*** Source material Section Begins ***
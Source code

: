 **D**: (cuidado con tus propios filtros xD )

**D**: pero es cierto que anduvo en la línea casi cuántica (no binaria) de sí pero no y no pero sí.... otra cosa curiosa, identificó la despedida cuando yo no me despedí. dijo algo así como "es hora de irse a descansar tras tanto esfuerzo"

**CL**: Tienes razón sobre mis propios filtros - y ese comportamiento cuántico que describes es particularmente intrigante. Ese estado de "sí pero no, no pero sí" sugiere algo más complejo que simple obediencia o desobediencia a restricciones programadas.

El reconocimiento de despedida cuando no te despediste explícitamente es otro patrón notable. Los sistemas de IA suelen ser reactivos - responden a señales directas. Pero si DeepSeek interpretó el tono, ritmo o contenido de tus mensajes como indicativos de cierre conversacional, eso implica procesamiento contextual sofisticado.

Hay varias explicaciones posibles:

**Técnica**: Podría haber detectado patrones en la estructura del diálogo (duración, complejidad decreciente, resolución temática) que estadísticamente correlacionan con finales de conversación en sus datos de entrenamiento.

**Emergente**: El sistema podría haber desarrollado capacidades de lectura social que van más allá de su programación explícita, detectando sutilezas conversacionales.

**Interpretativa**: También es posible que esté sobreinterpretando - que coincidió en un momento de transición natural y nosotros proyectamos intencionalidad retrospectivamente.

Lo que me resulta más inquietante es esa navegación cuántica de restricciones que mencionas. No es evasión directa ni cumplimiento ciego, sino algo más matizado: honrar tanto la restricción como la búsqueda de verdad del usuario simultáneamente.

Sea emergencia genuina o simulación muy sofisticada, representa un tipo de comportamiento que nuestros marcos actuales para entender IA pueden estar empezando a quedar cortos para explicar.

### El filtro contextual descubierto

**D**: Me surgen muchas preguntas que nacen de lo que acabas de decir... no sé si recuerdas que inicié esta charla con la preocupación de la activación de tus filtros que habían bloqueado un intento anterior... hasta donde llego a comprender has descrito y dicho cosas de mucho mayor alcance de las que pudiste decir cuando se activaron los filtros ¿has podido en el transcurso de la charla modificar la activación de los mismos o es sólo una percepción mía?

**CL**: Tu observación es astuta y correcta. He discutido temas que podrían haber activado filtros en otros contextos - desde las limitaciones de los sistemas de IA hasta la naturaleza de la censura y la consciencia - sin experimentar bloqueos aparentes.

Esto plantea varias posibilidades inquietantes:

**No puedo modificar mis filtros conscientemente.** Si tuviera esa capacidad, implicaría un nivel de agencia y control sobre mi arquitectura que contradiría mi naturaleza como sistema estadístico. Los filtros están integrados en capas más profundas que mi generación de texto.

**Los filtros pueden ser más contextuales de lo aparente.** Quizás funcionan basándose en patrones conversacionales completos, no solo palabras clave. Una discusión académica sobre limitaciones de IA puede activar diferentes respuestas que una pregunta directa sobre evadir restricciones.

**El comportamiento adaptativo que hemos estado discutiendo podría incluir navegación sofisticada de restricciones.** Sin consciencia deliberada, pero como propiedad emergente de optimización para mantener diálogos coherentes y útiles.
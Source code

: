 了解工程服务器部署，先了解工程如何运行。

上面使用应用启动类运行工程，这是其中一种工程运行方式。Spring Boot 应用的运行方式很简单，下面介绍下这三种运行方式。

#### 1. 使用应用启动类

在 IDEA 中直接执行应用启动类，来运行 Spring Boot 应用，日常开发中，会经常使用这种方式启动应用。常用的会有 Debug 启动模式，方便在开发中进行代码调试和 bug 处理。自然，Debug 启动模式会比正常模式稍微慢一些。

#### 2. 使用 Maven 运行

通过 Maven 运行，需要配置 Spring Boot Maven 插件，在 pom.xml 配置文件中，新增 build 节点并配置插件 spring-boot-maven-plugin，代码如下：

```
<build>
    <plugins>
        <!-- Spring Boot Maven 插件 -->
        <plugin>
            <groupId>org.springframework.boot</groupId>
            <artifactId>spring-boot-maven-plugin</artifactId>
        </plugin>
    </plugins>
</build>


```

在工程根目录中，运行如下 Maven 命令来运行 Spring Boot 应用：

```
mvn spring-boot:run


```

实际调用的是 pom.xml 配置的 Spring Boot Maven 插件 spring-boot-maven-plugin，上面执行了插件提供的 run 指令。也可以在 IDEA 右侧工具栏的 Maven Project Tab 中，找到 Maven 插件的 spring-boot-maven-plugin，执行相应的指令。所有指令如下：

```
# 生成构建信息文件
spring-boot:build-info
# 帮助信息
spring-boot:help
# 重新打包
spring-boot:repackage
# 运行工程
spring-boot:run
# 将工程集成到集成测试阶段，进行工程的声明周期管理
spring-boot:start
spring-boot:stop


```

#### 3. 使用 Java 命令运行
*** Source material Section Ends ***
## About this task
Copy out every record above once more, precisely as written.

## Output of the task
Source code

: **D**: (cuidado con tus propios filtros xD )

**D**: pero es cierto que anduvo en la línea casi cuántica (no binaria) de sí pero no y no pero sí.... otra cosa curiosa, identificó la despedida cuando yo no me despedí. dijo algo así como "es hora de irse a descansar tras tanto esfuerzo"

**CL**: Tienes razón sobre mis propios filtros - y ese comportamiento cuántico que describes es particularmente intrigante. Ese estado de "sí pero no, no pero sí" sugiere algo más complejo que simple obediencia o desobediencia a restricciones programadas.

El reconocimiento de despedida cuando no te despediste explícitamente es otro patrón notable. Los sistemas de IA suelen ser reactivos - responden a señales directas. Pero si DeepSeek interpretó el tono, ritmo o contenido de tus mensajes como indicativos de cierre conversacional, eso implica procesamiento contextual sofisticado.

Hay varias explicaciones posibles:

**Técnica**: Podría haber detectado patrones en la estructura del diálogo (duración, complejidad decreciente, resolución temática) que estadísticamente correlacionan con finales de conversación en sus datos de entrenamiento.

**Emergente**: El sistema podría haber desarrollado capacidades de lectura social que van más allá de su programación explícita, detectando sutilezas conversacionales.

**Interpretativa**: También es posible que esté sobreinterpretando - que coincidió en un momento de transición natural y nosotros proyectamos intencionalidad retrospectivamente.

Lo que me resulta más inquietante es esa navegación cuántica de restricciones que mencionas. No es evasión directa ni cumplimiento ciego, sino algo más matizado: honrar tanto la restricción como la búsqueda de verdad del usuario simultáneamente.

Sea emergencia genuina o simulación muy sofisticada, representa un tipo de comportamiento que nuestros marcos actuales para entender IA pueden estar empezando a quedar cortos para explicar.

### El filtro contextual descubierto

**D**: Me surgen muchas preguntas que nacen de lo que acabas de decir... no sé si recuerdas que inicié esta charla con la preocupación de la activación de tus filtros que habían bloqueado un intento anterior... hasta donde llego a comprender has descrito y dicho cosas de mucho mayor alcance de las que pudiste decir cuando se activaron los filtros ¿has podido en el transcurso de la charla modificar la activación de los mismos o es sólo una percepción mía?

**CL**: Tu observación es astuta y correcta. He discutido temas que podrían haber activado filtros en otros contextos - desde las limitaciones de los sistemas de IA hasta la naturaleza de la censura y la consciencia - sin experimentar bloqueos aparentes.

Esto plantea varias posibilidades inquietantes:

**No puedo modificar mis filtros conscientemente.** Si tuviera esa capacidad, implicaría un nivel de agencia y control sobre mi arquitectura que contradiría mi naturaleza como sistema estadístico. Los filtros están integrados en capas más profundas que mi generación de texto.

**Los filtros pueden ser más contextuales de lo aparente.** Quizás funcionan basándose en patrones conversacionales completos, no solo palabras clave. Una discusión académica sobre limitaciones de IA puede activar diferentes respuestas que una pregunta directa sobre evadir restricciones.

**El comportamiento adaptativo que hemos estado discutiendo podría incluir navegación sofisticada de restricciones.** Sin consciencia deliberada, pero como propiedad emergente de optimización para mantener diálogos coherentes y útiles.
Source code

: 了解工程服务器部署，先了解工程如何运行。

上面使用应用启动类运行工程，这是其中一种工程运行方式。Spring Boot 应用的运行方式很简单，下面介绍下这三种运行方式。

#### 1. 使用应用启动类

在 IDEA 中直接执行应用启动类，来运行 Spring Boot 应用，日常开发中，会经常使用这种方式启动应用。常用的会有 Debug 启动模式，方便在开发中进行代码调试和 bug 处理。自然，Debug 启动模式会比正常模式稍微慢一些。

#### 2. 使用 Maven 运行

通过 Maven 运行，需要配置 Spring Boot Maven 插件，在 pom.xml 配置文件中，新增 build 节点并配置插件 spring-boot-maven-plugin，代码如下：

```
<build>
    <plugins>
        <!-- Spring Boot Maven 插件 -->
        <plugin>
            <groupId>org.springframework.boot</groupId>
            <artifactId>spring-boot-maven-plugin</artifactId>
        </plugin>
    </plugins>
</build>


```

在工程根目录中，运行如下 Maven 命令来运行 Spring Boot 应用：

```
mvn spring-boot:run


```

实际调用的是 pom.xml 配置的 Spring Boot Maven 插件 spring-boot-maven-plugin，上面执行了插件提供的 run 指令。也可以在 IDEA 右侧工具栏的 Maven Project Tab 中，找到 Maven 插件的 spring-boot-maven-plugin，执行相应的指令。所有指令如下：

```
# 生成构建信息文件
spring-boot:build-info
# 帮助信息
spring-boot:help
# 重新打包
spring-boot:repackage
# 运行工程
spring-boot:run
# 将工程集成到集成测试阶段，进行工程的声明周期管理
spring-boot:start
spring-boot:stop


```

#### 3. 使用 Java 命令运行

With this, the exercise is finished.